Mission Terminal also owns an elevator at Alexander, Man., and has stakes in several shortline railways, including Boundary Trail Rail Company and Lake Line Railway.

The WinnipegFreePress.com reports that Mission Terminal has storage capacity of 136,500 tonnes and handles approximately 1.5 million tonnes annually from its terminal in Thunder Bay.

The CWB says the acquisitions provide a starting point for a network of grain-handling assets for CWB-marketed grain.

They’re also another critical step in CWB’s strategy to transition towards an operating model independent of the government.

Since the Canadian Wheat Board lost its single-desk monopoly for the marketing of western Canadian wheat and barley in August 2102, says the WinnipegFreePress.com, the CWB has had to make arrangements for third-party access to handling facilities in the country and at shipping ports.

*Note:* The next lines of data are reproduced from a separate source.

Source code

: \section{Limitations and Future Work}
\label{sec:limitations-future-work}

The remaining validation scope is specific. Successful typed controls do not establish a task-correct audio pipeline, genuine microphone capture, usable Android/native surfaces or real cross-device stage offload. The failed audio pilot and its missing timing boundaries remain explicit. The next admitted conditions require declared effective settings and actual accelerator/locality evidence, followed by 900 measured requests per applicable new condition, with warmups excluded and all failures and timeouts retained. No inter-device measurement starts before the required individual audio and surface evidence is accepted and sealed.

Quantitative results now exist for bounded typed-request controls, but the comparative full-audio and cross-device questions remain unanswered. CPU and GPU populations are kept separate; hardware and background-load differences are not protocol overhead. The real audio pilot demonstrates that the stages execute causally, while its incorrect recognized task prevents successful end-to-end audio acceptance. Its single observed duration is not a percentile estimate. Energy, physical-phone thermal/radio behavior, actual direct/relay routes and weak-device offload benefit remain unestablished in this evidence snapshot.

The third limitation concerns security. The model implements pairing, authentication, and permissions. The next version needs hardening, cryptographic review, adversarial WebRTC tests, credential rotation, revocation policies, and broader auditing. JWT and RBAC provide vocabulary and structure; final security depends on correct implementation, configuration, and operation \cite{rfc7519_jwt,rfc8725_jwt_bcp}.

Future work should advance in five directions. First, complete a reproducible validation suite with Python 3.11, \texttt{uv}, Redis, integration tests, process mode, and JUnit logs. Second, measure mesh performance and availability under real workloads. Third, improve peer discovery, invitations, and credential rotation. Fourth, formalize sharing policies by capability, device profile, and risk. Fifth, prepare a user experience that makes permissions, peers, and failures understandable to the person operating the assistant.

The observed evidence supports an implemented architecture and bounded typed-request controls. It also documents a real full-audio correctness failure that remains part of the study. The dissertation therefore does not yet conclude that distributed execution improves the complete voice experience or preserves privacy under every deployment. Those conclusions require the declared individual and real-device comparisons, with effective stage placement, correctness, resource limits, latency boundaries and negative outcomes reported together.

White told the WinnipegFreePress.com that the CWB is looking at other opportunities to build out a grain-handling network.

“The country elevator network owned by Viterra, Richardson, Cargill, Paterson, Parrish and Hiembecker are a pretty solid set of assets that they own and we don’t see those as targets,” White told the WinnipegFreePress.com.

“We are looking at what we can do independently. It will take us time to put that together. There are opportunities in a number of places across the Prairies. We are looking at those.”